Any thoughts on the BG 44K fuel additive every 10K being of any benefit?


----------



## BsickPassat (May 10, 2010)

CCR.J said:


> Any thoughts on the BG 44K fuel additive every 10K being of any benefit?


Overpriced 

There are better products out there


Sent from my iPhone. There may be horrible grammar and misspelling involved


----------



## CCR.J (Aug 24, 2014)

Definitely can't argue with that at $20+ per small can - just wonder if there is ANY benefit to it at all or if it is "snake-oil"...?


----------



## BsickPassat (May 10, 2010)

CCR.J said:


> Definitely can't argue with that at $20+ per small can - just wonder if there is ANY benefit to it at all or if it is "snake-oil"...?


See what I wrote earlier including better bang for the buck products



BsickPassat said:


> Clogged fuel injectors is bad, but imo, not worth the $120.
> 
> Use good Top Tier fuel. *And for extra insurance, every 5,000 miles throw in a bottle of Chevron Techron Fuel System Cleaner, Gumout Regane High Mileage, or Redline SI-1. That will keep the injectors clean as well as prevent fuel sensor (in-tank) fouling.*
> the carbon deposits will require removal of the intake manifold to scrub clean, unless you been doing the induction service (where they spray cleaner through the throttle body) every 10,000 miles.


----------



## [email protected] (Sep 18, 2012)

IMO - injectors dont really need to be cleaned that often so most cleaners will be fine. Since they only effect the injectors and not the intake ports of the head. 

Phil


----------



## van33 (Dec 21, 2012)

Hey Phil, do you guys do valve cleaning as well? If so, how much do you charge? I'm talking about the manual scrub or the walnut blast. PM me if you need be,  Thanks!



[email protected] said:


> IMO - injectors dont really need to be cleaned that often so most cleaners will be fine. Since they only effect the injectors and not the intake ports of the head.
> 
> Phil


----------



## [email protected] (Sep 18, 2012)

van33 said:


> Hey Phil, do you guys do valve cleaning as well? If so, how much do you charge? I'm talking about the manual scrub or the walnut blast. PM me if you need be,  Thanks!


PM'd


----------



## burnout8488 (Jul 22, 2008)

BsickPassat said:


> The manual doesn't say anything about scheduled carbon cleanings either


There isn't a clear cut interval at when it is required. Some need it in 30K, others don't see symptoms until 100K. That, and the fact that VW would probably like to hide the necessity for carbon cleanings as much as possible.


----------



## BsickPassat (May 10, 2010)

burnout8488 said:


> There isn't a clear cut interval at when it is required. Some need it in 30K, others don't see symptoms until 100K. That, and the fact that VW would probably like to hide the necessity for carbon cleanings as much as possible.

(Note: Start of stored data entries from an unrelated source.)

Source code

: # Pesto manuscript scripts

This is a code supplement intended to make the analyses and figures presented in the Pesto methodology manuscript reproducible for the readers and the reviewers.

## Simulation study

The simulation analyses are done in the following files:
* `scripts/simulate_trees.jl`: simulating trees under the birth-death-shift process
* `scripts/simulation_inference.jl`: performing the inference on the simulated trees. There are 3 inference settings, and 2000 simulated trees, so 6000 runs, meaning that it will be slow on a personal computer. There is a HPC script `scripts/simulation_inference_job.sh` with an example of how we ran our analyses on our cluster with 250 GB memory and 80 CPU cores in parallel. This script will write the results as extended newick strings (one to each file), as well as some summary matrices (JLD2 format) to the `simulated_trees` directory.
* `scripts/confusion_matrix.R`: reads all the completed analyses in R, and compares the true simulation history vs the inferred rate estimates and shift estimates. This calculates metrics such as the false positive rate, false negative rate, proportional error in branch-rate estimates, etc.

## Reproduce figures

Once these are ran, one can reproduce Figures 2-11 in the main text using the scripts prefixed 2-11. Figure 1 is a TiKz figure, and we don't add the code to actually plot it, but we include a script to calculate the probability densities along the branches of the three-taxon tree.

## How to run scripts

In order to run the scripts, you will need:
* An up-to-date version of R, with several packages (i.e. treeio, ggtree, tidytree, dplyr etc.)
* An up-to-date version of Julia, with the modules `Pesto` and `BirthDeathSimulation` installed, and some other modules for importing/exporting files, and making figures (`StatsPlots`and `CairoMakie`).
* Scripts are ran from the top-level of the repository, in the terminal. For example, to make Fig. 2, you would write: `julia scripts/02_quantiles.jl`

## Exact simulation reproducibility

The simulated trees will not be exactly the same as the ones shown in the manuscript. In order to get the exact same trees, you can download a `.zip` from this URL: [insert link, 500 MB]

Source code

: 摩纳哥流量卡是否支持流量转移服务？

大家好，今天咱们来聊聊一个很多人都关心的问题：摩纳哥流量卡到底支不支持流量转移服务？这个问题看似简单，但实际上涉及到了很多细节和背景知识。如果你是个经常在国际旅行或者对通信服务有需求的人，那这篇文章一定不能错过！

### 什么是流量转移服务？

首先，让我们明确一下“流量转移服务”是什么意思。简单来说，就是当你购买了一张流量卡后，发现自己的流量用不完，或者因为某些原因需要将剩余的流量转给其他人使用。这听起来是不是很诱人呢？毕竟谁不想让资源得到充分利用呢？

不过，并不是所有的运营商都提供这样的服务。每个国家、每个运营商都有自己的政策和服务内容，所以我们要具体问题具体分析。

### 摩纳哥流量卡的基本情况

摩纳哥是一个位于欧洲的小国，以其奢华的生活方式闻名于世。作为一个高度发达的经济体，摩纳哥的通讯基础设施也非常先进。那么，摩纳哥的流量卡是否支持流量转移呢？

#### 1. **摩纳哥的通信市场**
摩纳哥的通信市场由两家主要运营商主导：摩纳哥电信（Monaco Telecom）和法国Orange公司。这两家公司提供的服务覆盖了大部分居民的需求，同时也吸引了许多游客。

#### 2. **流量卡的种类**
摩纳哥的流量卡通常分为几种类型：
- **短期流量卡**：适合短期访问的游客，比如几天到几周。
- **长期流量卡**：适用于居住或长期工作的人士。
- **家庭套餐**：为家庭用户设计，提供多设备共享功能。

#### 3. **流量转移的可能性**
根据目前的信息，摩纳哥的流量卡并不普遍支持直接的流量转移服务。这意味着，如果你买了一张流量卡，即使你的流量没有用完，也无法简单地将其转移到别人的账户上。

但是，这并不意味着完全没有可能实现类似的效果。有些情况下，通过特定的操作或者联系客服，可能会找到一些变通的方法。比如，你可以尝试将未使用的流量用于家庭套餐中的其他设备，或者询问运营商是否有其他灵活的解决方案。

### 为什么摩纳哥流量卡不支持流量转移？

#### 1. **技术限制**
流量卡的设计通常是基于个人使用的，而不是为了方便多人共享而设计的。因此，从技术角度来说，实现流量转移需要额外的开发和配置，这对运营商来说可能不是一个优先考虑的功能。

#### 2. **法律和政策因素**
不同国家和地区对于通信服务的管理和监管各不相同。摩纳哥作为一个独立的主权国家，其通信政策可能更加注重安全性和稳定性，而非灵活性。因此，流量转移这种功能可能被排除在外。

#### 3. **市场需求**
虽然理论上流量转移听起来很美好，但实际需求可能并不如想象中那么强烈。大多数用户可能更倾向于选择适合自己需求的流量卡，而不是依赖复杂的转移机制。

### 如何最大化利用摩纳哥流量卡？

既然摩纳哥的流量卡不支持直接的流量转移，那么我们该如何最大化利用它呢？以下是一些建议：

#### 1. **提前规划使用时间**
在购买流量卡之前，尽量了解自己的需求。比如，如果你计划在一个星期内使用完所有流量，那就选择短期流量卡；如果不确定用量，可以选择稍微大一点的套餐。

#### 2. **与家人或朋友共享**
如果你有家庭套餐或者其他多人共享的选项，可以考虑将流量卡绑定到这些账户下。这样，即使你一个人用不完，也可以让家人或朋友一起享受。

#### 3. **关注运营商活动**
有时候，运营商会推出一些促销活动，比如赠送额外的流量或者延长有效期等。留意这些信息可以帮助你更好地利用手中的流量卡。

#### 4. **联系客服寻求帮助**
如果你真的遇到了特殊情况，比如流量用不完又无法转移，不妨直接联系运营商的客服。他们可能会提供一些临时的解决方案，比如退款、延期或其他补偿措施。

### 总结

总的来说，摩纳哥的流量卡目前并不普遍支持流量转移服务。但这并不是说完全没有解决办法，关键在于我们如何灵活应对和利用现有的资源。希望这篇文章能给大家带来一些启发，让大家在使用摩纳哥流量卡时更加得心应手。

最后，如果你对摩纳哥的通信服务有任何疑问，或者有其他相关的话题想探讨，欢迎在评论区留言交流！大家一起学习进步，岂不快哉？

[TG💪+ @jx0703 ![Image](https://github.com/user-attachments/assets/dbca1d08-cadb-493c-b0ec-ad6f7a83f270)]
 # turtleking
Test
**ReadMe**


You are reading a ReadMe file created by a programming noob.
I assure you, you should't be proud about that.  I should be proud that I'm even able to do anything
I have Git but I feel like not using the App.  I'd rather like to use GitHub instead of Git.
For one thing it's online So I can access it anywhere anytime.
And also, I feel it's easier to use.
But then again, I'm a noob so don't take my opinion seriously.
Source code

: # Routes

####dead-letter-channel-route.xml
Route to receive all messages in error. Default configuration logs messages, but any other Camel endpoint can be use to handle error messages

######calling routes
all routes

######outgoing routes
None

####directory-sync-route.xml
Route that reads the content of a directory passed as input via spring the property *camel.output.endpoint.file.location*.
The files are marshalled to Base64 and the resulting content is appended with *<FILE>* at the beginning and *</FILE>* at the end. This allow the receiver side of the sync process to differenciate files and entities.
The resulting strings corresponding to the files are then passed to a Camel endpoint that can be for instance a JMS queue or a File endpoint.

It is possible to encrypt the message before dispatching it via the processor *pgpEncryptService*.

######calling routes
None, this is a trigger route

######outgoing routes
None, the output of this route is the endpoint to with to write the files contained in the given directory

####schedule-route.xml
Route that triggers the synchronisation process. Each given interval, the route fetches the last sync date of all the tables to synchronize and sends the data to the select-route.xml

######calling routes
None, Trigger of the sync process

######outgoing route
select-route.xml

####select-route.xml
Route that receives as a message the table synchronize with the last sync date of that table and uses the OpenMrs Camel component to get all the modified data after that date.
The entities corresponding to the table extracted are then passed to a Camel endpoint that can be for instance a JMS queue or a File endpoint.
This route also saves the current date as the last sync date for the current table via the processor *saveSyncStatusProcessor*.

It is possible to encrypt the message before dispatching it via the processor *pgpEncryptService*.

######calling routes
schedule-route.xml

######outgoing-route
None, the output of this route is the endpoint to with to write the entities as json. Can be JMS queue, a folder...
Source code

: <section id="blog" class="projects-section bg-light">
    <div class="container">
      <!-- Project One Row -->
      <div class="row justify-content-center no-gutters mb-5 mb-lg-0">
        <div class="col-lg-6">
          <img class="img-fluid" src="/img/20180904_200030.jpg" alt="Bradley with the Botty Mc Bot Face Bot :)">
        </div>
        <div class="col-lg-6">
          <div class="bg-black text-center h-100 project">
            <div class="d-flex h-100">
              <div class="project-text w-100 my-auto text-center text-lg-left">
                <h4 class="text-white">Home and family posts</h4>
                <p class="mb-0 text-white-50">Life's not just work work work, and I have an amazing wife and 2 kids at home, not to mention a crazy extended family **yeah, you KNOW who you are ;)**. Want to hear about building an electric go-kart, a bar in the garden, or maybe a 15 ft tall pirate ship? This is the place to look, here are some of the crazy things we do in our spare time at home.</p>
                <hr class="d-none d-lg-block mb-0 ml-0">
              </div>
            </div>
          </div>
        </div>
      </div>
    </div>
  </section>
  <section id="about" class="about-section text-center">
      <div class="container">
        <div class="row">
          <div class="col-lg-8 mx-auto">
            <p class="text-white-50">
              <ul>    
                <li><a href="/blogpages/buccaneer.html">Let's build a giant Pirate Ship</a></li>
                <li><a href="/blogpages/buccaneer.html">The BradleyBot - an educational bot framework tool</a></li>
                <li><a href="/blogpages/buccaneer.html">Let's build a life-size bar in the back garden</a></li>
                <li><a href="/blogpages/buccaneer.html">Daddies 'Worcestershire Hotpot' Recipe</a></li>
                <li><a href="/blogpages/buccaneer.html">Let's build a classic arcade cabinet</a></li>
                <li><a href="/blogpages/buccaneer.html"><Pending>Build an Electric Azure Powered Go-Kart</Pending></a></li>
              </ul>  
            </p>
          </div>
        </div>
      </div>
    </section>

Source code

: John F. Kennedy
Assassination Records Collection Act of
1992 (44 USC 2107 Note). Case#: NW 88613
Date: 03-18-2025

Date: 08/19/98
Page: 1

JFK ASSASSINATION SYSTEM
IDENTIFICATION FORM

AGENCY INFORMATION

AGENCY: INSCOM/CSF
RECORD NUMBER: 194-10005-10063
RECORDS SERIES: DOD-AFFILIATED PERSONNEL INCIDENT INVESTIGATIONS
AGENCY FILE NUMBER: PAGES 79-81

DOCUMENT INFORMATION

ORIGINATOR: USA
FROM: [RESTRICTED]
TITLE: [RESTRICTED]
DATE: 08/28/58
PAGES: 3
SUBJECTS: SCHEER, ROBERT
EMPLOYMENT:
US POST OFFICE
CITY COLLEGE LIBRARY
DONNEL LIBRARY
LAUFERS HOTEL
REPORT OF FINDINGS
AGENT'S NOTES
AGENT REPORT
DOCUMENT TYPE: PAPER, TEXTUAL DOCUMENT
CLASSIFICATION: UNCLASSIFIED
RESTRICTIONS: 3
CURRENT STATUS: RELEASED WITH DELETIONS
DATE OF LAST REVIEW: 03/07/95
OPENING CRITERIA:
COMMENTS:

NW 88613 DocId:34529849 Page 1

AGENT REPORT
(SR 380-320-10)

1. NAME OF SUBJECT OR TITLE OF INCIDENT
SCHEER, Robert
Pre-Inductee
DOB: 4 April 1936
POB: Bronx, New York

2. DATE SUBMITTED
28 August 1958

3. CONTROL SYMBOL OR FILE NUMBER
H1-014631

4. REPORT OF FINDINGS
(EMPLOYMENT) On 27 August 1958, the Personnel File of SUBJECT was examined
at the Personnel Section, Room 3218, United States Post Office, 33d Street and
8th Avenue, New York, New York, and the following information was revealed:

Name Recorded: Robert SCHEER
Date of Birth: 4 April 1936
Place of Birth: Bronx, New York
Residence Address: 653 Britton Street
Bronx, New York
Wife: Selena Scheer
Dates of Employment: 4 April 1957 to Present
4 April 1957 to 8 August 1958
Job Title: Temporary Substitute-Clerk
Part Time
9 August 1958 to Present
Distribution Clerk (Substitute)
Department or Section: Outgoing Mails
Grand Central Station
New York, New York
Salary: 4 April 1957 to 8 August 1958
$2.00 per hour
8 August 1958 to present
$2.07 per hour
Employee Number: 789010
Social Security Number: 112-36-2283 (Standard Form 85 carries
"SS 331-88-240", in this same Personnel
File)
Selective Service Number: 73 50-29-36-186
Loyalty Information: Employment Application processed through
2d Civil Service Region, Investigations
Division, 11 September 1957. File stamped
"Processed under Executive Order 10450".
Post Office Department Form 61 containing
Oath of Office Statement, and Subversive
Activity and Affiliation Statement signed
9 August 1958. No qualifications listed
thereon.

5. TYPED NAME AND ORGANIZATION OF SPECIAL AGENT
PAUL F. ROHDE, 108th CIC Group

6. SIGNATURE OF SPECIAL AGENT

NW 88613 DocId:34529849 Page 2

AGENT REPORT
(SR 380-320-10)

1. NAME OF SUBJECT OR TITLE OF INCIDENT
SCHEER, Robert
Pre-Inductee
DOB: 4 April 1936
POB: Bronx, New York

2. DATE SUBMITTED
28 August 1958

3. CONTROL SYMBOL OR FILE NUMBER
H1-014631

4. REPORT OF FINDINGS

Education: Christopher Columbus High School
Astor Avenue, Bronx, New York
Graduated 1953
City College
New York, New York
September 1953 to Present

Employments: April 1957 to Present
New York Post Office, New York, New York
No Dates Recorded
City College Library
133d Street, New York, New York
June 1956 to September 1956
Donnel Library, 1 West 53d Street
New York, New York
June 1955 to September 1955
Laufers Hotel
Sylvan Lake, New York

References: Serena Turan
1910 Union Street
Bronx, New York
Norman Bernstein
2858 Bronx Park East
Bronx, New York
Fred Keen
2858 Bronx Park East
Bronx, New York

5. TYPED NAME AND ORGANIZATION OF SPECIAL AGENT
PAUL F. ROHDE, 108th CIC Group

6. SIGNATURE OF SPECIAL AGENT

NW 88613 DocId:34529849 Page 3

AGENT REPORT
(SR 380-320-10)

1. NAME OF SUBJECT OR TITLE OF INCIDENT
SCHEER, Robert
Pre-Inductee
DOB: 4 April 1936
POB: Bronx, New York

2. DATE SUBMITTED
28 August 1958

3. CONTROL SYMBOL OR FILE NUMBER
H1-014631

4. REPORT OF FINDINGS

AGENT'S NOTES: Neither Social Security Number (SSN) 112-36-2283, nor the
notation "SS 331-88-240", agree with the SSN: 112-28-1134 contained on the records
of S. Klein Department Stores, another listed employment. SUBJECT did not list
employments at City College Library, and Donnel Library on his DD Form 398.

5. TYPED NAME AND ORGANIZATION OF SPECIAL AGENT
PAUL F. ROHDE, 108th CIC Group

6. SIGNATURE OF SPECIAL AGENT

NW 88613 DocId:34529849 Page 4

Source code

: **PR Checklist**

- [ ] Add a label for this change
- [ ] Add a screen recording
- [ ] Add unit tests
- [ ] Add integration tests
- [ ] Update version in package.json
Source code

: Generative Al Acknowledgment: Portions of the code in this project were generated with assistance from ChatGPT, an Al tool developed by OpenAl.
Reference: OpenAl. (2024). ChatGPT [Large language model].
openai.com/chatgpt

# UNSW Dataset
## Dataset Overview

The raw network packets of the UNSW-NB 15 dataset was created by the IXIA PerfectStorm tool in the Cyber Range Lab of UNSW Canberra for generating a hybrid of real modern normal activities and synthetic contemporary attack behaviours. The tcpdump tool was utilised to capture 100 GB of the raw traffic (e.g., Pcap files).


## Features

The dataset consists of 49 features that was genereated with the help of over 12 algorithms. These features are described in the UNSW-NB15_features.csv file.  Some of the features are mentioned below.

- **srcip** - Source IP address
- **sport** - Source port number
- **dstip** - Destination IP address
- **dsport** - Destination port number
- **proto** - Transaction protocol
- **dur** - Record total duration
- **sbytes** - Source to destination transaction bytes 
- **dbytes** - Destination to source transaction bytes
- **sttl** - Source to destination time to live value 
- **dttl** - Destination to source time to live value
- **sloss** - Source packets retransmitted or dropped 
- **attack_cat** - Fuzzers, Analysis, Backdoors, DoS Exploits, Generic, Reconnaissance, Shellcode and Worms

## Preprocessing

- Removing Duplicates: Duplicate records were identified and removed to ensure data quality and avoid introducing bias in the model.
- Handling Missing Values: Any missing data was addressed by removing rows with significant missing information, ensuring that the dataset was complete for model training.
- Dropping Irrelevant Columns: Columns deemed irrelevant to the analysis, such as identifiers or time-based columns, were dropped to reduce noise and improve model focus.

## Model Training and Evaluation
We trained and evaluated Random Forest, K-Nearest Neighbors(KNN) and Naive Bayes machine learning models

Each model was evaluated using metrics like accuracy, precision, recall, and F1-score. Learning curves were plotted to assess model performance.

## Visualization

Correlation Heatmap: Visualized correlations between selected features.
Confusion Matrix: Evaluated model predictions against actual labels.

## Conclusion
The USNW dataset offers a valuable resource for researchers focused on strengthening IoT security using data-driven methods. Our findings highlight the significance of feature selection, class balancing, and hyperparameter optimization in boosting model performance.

You're originally saying that because the injector service is not in the owner's manual in the maintenance , it is not needed. It is using your own argument against you


Sent from my iPhone. There may be horrible grammar and misspelling involved


----------



## CCR.J (Aug 24, 2014)

I don't think that anyone here with years of experience with the 2.0T engine will argue that carbon build up is not a very real problem with these engines. I think what the previous poster was pointing out is that this carbon cleaning is not mentioned anywhere in the recommended / required VW maintenance intervals. 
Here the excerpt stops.